CLP Optimizations Solved! Should I have known?

You might have noticed from other posts that I’ve been getting into CLP.

The problem relates to board-game maps that must satisfy constraints as follows. (Feel free to skip this.)

  1. the map is a grid of known size
  2. each location in the grid has one of several known “properties”
  3. for any property type, it must occur between a minimum and maximum number of times
  4. some properties must occur with spatial relation to others
  5. some properties are constrained by proximity to the map edges
  6. there are guarantees about columns
  7. there are guarantees about rows

Problem:
Generating the constraints is fine.
Labeling (solving) was impossibly slow. I was doing a maplist(labeling(...), Rows) because this was natural for printing results. Even when pre-seeding the map with some values, a solution would take many hours.

Insight/Solution:
After much experimentation and thought, each informing the other, the following emerged:

  1. columns have more constraints imposed on them than rows
  2. while maplist(labeling(...), Rows) was unusably slow, even when pre-seeded, transpose(Rows, Cols), maplist(labeling(...), Cols) was nearly immediate, even without any entries seeded

I know that labeling has parameters that affect variable ordering solution strategy, but none had any meaningful impact in this case.

What I’m wondering is:
Is there a systematic way for choosing a labeling strategy, and labeling ordering? And/Or is there a way of profiling the constraint solver to find a good strategy? (Especially if the constraint solving is so slow as to not provide solutions during profiling).

Or is this essentially witchcraft?

Thanks.

1 Like

Don’t use maplist/2 with labeling/2

Call labeling/2 once, at the end, providing a list of the relevant variables. So it can do its own clever optimizations.

2 Likes

Oh right! Of course.

Bratko’s Prolog for Artificial Intelligence has a really good chapter on solving these kinds of problems, as well as tips for helping the programs return faster. I won’t be able to do the chapter justice in a summary, but it was stuff like having a mental model of how your program is going to backtrack, and helping it minimize that backtracking.

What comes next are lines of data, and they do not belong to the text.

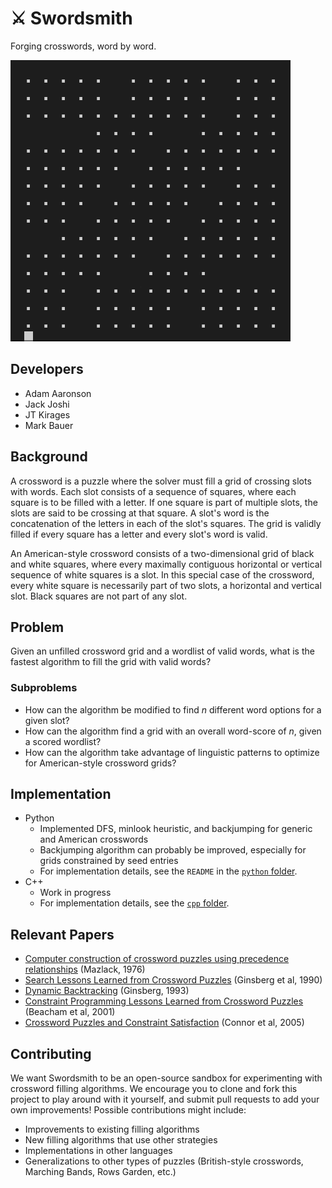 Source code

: # ⚔️ Swordsmith

Forging crosswords, word by word.

![Demo](demo.gif)

## Developers

- Adam Aaronson
- Jack Joshi
- JT Kirages
- Mark Bauer

## Background

A crossword is a puzzle where the solver must fill a grid of crossing slots with words. Each slot consists of a sequence of squares, where each square is to be filled with a letter. If one square is part of multiple slots, the slots are said to be crossing at that square. A slot's word is the concatenation of the letters in each of the slot's squares. The grid is validly filled if every square has a letter and every slot's word is valid.

An American-style crossword consists of a two-dimensional grid of black and white squares, where every maximally contiguous horizontal or vertical sequence of white squares is a slot. In this special case of the crossword, every white square is necessarily part of two slots, a horizontal and vertical slot. Black squares are not part of any slot.

## Problem

Given an unfilled crossword grid and a wordlist of valid words, what is the fastest algorithm to fill the grid with valid words?

### Subproblems

- How can the algorithm be modified to find *n* different word options for a given slot?
- How can the algorithm find a grid with an overall word-score of *n*, given a scored wordlist?
- How can the algorithm take advantage of linguistic patterns to optimize for American-style crossword grids?

## Implementation

- Python
  - Implemented DFS, minlook heuristic, and backjumping for generic and American crosswords
  - Backjumping algorithm can probably be improved, especially for grids constrained by seed entries
  - For implementation details, see the `README` in the [`python` folder](/python).
- C++
  - Work in progress
  - For implementation details, see the [`cpp` folder](/cpp).

## Relevant Papers

- [Computer construction of crossword puzzles using precedence relationships](https://www.sciencedirect.com/science/article/pii/0004370276900199) (Mazlack, 1976)
- [Search Lessons Learned from Crossword Puzzles](https://www.aaai.org/Papers/AAAI/1990/AAAI90-032.pdf) (Ginsberg et al, 1990)
- [Dynamic Backtracking](https://arxiv.org/pdf/cs/9308101.pdf) (Ginsberg, 1993)
- [Constraint Programming Lessons Learned from Crossword Puzzles](https://cs.uwaterloo.ca/~vanbeek/Publications/cai01a.pdf) (Beacham et al, 2001)
- [Crossword Puzzles and Constraint Satisfaction](https://cs.uwaterloo.ca/~vanbeek/Publications/cai01a.pdf) (Connor et al, 2005)

## Contributing

We want Swordsmith to be an open-source sandbox for experimenting with crossword filling algorithms. We encourage you to clone and fork this project to play around with it yourself, and submit pull requests to add your own improvements! Possible contributions might include:

- Improvements to existing filling algorithms
- New filling algorithms that use other strategies
- Implementations in other languages
- Generalizations to other types of puzzles (British-style crosswords, Marching Bands, Rows Garden, etc.) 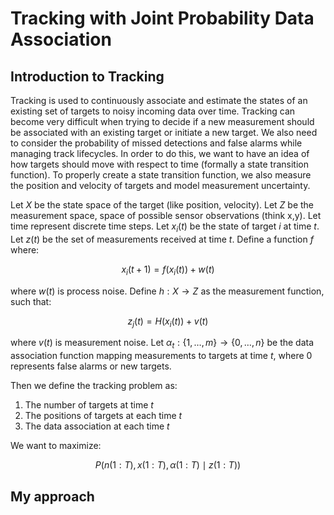 # Tracking with Joint Probability Data Association

## Introduction to Tracking

Tracking is used to continuously associate and estimate the states of an existing set of targets to noisy incoming data over time. Tracking can become very difficult when trying to decide if a new measurement should be associated with an existing target or initiate a new target. We also need to consider the probability of missed detections and false alarms while managing track lifecycles. In order to do this, we want to have an idea of how targets should move with respect to time (formally a state transition function). To properly create a state transition function, we also measure the position and velocity of targets and model measurement uncertainty.

Let $X$ be the state space of the target (like position, velocity). Let $Z$ be the measurement space, space of possible sensor observations (think x,y). Let time represent discrete time steps. Let $x_i(t)$ be the state of target $i$ at time $t$. Let $z(t)$ be the set of measurements received at time $t$. Define a function $f$ where:

$$x_i(t+1) = f(x_i(t)) + w(t)$$

where $w(t)$ is process noise. Define $h: X \rightarrow Z$ as the measurement function, such that:

$$z_j(t) = H(x_i(t)) + v(t)$$

where $v(t)$ is measurement noise. Let $\alpha_t: \{1,\ldots,m\} \rightarrow \{0,\ldots,n\}$ be the data association function mapping measurements to targets at time $t$, where 0 represents false alarms or new targets.

Then we define the tracking problem as:
1. The number of targets at time $t$
2. The positions of targets at each time $t$
3. The data association at each time $t$

We want to maximize:

$$P(n(1:T), x(1:T), \alpha(1:T) \mid z(1:T))$$

## My approach
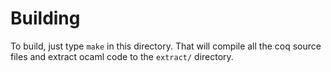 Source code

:# Building

To build, just type `make` in this directory. That will compile all the coq source files 
and extract ocaml code to the `extract/` directory.
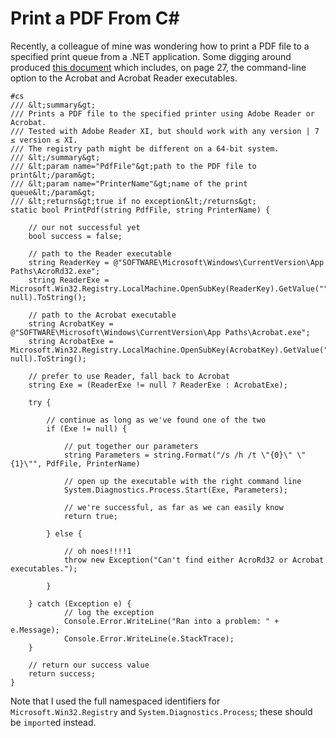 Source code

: # Print a PDF From C#

Recently, a colleague of mine was wondering how to print a PDF file to a specified print queue from a .NET application.
Some digging around produced [this document](http://partners.adobe.com/public/developer/en/acrobat/sdk/pdf/intro_to_sdk/DeveloperFAQ.pdf)
which includes, on page 27, the command-line option to the Acrobat and Acrobat Reader executables.

    #cs
    /// &lt;summary&gt;
    /// Prints a PDF file to the specified printer using Adobe Reader or Acrobat.
    /// Tested with Adobe Reader XI, but should work with any version | 7 ≤ version ≤ XI.
    /// The registry path might be different on a 64-bit system.
    /// &lt;/summary&gt;
    /// &lt;param name="PdfFile"&gt;path to the PDF file to print&lt;/param&gt;
    /// &lt;param name="PrinterName"&gt;name of the print queue&lt;/param&gt;
    /// &lt;returns&gt;true if no exception&lt;/returns&gt;
    static bool PrintPdf(string PdfFile, string PrinterName) {
    
        // our not successful yet
        bool success = false;
    
        // path to the Reader executable
        string ReaderKey = @"SOFTWARE\Microsoft\Windows\CurrentVersion\App Paths\AcroRd32.exe";
        string ReaderExe = Microsoft.Win32.Registry.LocalMachine.OpenSubKey(ReaderKey).GetValue("", null).ToString();
        
        // path to the Acrobat executable
        string AcrobatKey = @"SOFTWARE\Microsoft\Windows\CurrentVersion\App Paths\Acrobat.exe";
        string AcrobatExe = Microsoft.Win32.Registry.LocalMachine.OpenSubKey(AcrobatKey).GetValue("", null).ToString();
        
        // prefer to use Reader, fall back to Acrobat
        string Exe = (ReaderExe != null ? ReaderExe : AcrobatExe);
        
        try {
            
            // continue as long as we've found one of the two
            if (Exe != null) {

                // put together our parameters
                string Parameters = string.Format("/s /h /t \"{0}\" \"{1}\"", PdfFile, PrinterName)

                // open up the executable with the right command line
                System.Diagnostics.Process.Start(Exe, Parameters);
        
                // we're successful, as far as we can easily know
                return true;
                
            } else {
            
                // oh noes!!!!1
                throw new Exception("Can't find either AcroRd32 or Acrobat executables.");
            
            }
                
        } catch (Exception e) {
                // log the exception
                Console.Error.WriteLine("Ran into a problem: " + e.Message);
                Console.Error.WriteLine(e.StackTrace);
        }
        
        // return our success value
        return success;
    }

Note that I used the full namespaced identifiers for `Microsoft.Win32.Registry` and `System.Diagnostics.Process`;
these should be `import`ed instead.
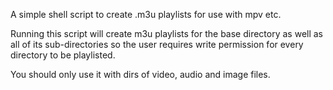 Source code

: A simple shell script to create .m3u playlists for use with mpv etc.

Running this script will create m3u playlists for the base directory
as well as all of its sub-directories so the user requires write
permission for every directory to be playlisted.

You should only use it with dirs of video, audio and image files.
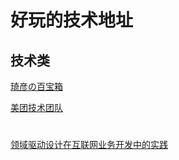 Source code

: # 好玩的技术地址

## 技术类

[琦彦の百宝箱](https://blog.csdn.net/fly910905/category_6936035.html)

[美团技术团队](https://tech.meituan.com/)

# 

[领域驱动设计在互联网业务开发中的实践](https://tech.meituan.com/2017/12/22/ddd-in-practice.html)

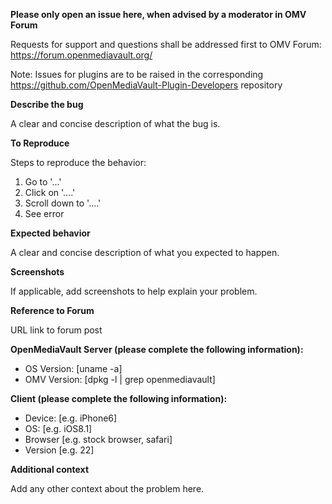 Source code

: 
**Please only open an issue here, when advised by a moderator in OMV Forum**

Requests for support and questions shall be addressed first to OMV Forum: https://forum.openmediavault.org/

Note: Issues for plugins are to be raised in the corresponding https://github.com/OpenMediaVault-Plugin-Developers repository

**Describe the bug**

A clear and concise description of what the bug is.

**To Reproduce**

Steps to reproduce the behavior:
1. Go to '...'
2. Click on '....'
3. Scroll down to '....'
4. See error

**Expected behavior**

A clear and concise description of what you expected to happen.

**Screenshots**

If applicable, add screenshots to help explain your problem.

**Reference to Forum**

URL link to forum post

**OpenMediaVault Server (please complete the following information):**

- OS Version: [uname -a]
 - OMV Version: [dpkg -l | grep openmediavault]

**Client (please complete the following information):**

- Device: [e.g. iPhone6]
 - OS: [e.g. iOS8.1]
 - Browser [e.g. stock browser, safari]
 - Version [e.g. 22]

**Additional context**

Add any other context about the problem here. 
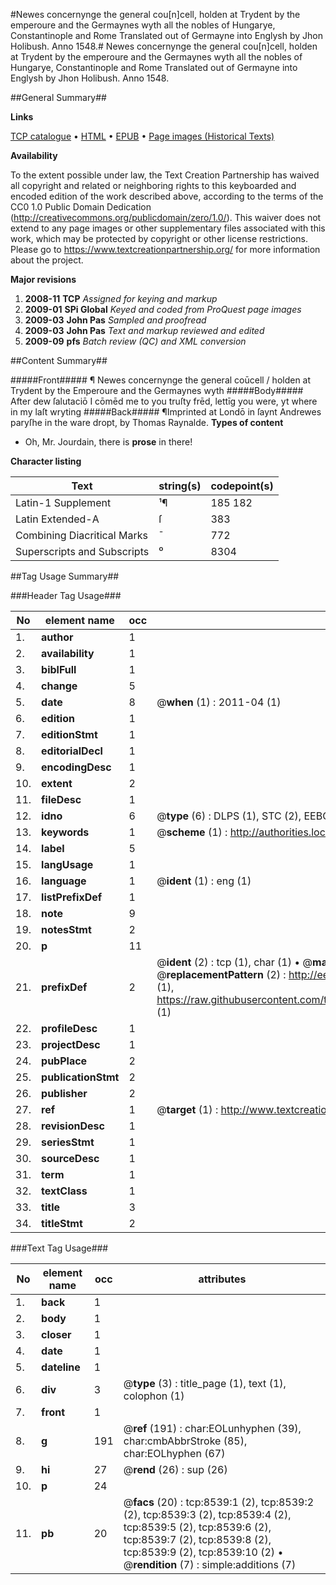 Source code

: #Newes concernynge the general cou[n]cell, holden at Trydent by the emperoure and the Germaynes wyth all the nobles of Hungarye, Constantinople and Rome Translated out of Germayne into Englysh by Jhon Holibush. Anno 1548.#
Newes concernynge the general cou[n]cell, holden at Trydent by the emperoure and the Germaynes wyth all the nobles of Hungarye, Constantinople and Rome Translated out of Germayne into Englysh by Jhon Holibush. Anno 1548.

##General Summary##

**Links**

[TCP catalogue](http://www.ota.ox.ac.uk/tcp/)  • 
[HTML](http://tei.it.ox.ac.uk/tcp/Texts-HTML/free/A13/A13956.html)  • 
[EPUB](http://tei.it.ox.ac.uk/tcp/Texts-EPUB/free/A13/A13956.epub) • 
[Page images (Historical Texts)](https://historicaltexts.jisc.ac.uk/eebo-99843783e)

**Availability**

To the extent possible under law, the Text Creation Partnership has waived all copyright and related or neighboring rights to this keyboarded and encoded edition of the work described above, according to the terms of the CC0 1.0 Public Domain Dedication (http://creativecommons.org/publicdomain/zero/1.0/). This waiver does not extend to any page images or other supplementary files associated with this work, which may be protected by copyright or other license restrictions. Please go to https://www.textcreationpartnership.org/ for more information about the project.

**Major revisions**

1. __2008-11__ __TCP__ *Assigned for keying and markup*
1. __2009-01__ __SPi Global__ *Keyed and coded from ProQuest page images*
1. __2009-03__ __John Pas__ *Sampled and proofread*
1. __2009-03__ __John Pas__ *Text and markup reviewed and edited*
1. __2009-09__ __pfs__ *Batch review (QC) and XML conversion*

##Content Summary##

#####Front#####
¶ Newes concernynge the general coūcell / holden at Trydent by the Emperoure and the Germaynes wyth
#####Body#####
After dew ſalutaciō I cōmēd me to you truſty frēd, lettīg you were, yt where in my laſt wryting
#####Back#####
¶Imprinted at Londō in ſaynt Andrewes paryſhe in the ware dropt, by Thomas Raynalde.
**Types of content**

  * Oh, Mr. Jourdain, there is **prose** in there!

**Character listing**


|Text|string(s)|codepoint(s)|
|---|---|---|
|Latin-1 Supplement|¹¶|185 182|
|Latin Extended-A|ſ|383|
|Combining             Diacritical Marks|̄|772|
|Superscripts             and Subscripts|⁰|8304|

##Tag Usage Summary##

###Header Tag Usage###

|No|element name|occ|attributes|
|---|---|---|---|
|1.|__author__|1||
|2.|__availability__|1||
|3.|__biblFull__|1||
|4.|__change__|5||
|5.|__date__|8| @__when__ (1) : 2011-04 (1)|
|6.|__edition__|1||
|7.|__editionStmt__|1||
|8.|__editorialDecl__|1||
|9.|__encodingDesc__|1||
|10.|__extent__|2||
|11.|__fileDesc__|1||
|12.|__idno__|6| @__type__ (6) : DLPS (1), STC (2), EEBO-CITATION (1), PROQUEST (1), VID (1)|
|13.|__keywords__|1| @__scheme__ (1) : http://authorities.loc.gov/ (1)|
|14.|__label__|5||
|15.|__langUsage__|1||
|16.|__language__|1| @__ident__ (1) : eng (1)|
|17.|__listPrefixDef__|1||
|18.|__note__|9||
|19.|__notesStmt__|2||
|20.|__p__|11||
|21.|__prefixDef__|2| @__ident__ (2) : tcp (1), char (1)  •  @__matchPattern__ (2) : ([0-9\-]+):([0-9IVX]+) (1), (.+) (1)  •  @__replacementPattern__ (2) : http://eebo.chadwyck.com/downloadtiff?vid=$1&page=$2 (1), https://raw.githubusercontent.com/textcreationpartnership/Texts/master/tcpchars.xml#$1 (1)|
|22.|__profileDesc__|1||
|23.|__projectDesc__|1||
|24.|__pubPlace__|2||
|25.|__publicationStmt__|2||
|26.|__publisher__|2||
|27.|__ref__|1| @__target__ (1) : http://www.textcreationpartnership.org/docs/. (1)|
|28.|__revisionDesc__|1||
|29.|__seriesStmt__|1||
|30.|__sourceDesc__|1||
|31.|__term__|1||
|32.|__textClass__|1||
|33.|__title__|3||
|34.|__titleStmt__|2||


###Text Tag Usage###

|No|element name|occ|attributes|
|---|---|---|---|
|1.|__back__|1||
|2.|__body__|1||
|3.|__closer__|1||
|4.|__date__|1||
|5.|__dateline__|1||
|6.|__div__|3| @__type__ (3) : title_page (1), text (1), colophon (1)|
|7.|__front__|1||
|8.|__g__|191| @__ref__ (191) : char:EOLunhyphen (39), char:cmbAbbrStroke (85), char:EOLhyphen (67)|
|9.|__hi__|27| @__rend__ (26) : sup (26)|
|10.|__p__|24||
|11.|__pb__|20| @__facs__ (20) : tcp:8539:1 (2), tcp:8539:2 (2), tcp:8539:3 (2), tcp:8539:4 (2), tcp:8539:5 (2), tcp:8539:6 (2), tcp:8539:7 (2), tcp:8539:8 (2), tcp:8539:9 (2), tcp:8539:10 (2)  •  @__rendition__ (7) : simple:additions (7)|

He had several solutions to the N-Queens problem, and demonstrated how a recursive predicate for setting the Y value of each queen in each column would first “recurse” across the board to the rightmost column, then fill in the columns right to left as it backed out again. Each queen only had to consider the queens to the right, the ones that had already been placed, thus minimizing or eliminating backtracking.

There were other tricks like, if you have multiple variables of different-sized domains, state constraints on the smallest domains first. Try to structure things so that whole areas of the problem space are invalidated early, and don’t have to be explored at all.

Anyway, it’s a great book! If you haven’t spent some time thinking about how your program backtracks, I’d recommend doing that.

2 Likes

Other than trial and error, none that I’m aware of. In general, optimal labeling in any CLP seems to be very much problem and data dependent.

For your particular problem it would appear that ordering the variables strictly by number of constraints might be the best strategy, but one that clpfd doesn’t directly support. But you could try sorting your list of variables (using predsort/3 ?) based on fd_degree/2 before labeling with the leftmost (default) option.

1 Like

Presumably you mean in descending order by number of constraints? And what you’re trying to guess is the number of possible values, so you’d want the variables with the least number of possible values labeled first.

That’s what I meant.

Optional. In general, labelling the variable with the least number of possible values isn’t necessarily optimal in terms of pruning. Otherwise, why is first fail an option?

Is there a systematic way for choosing a labeling strategy, and labeling ordering?

There can be some rules of thumbs but labelling is more of an art than a science, i.e you have to try for your particular problem.

you have to try for your particular problem

Yes. So an update for anyone interested.

With the knowledge that the map rules (in my case) often relate a location to it’s neighbours, and that a map will have one location known, I wrote a predicate that orders points on a grid based on their distance from a given point. So a “radial fill” sort.

Solving from a given point outwards drastically improves performance in nearly all cases.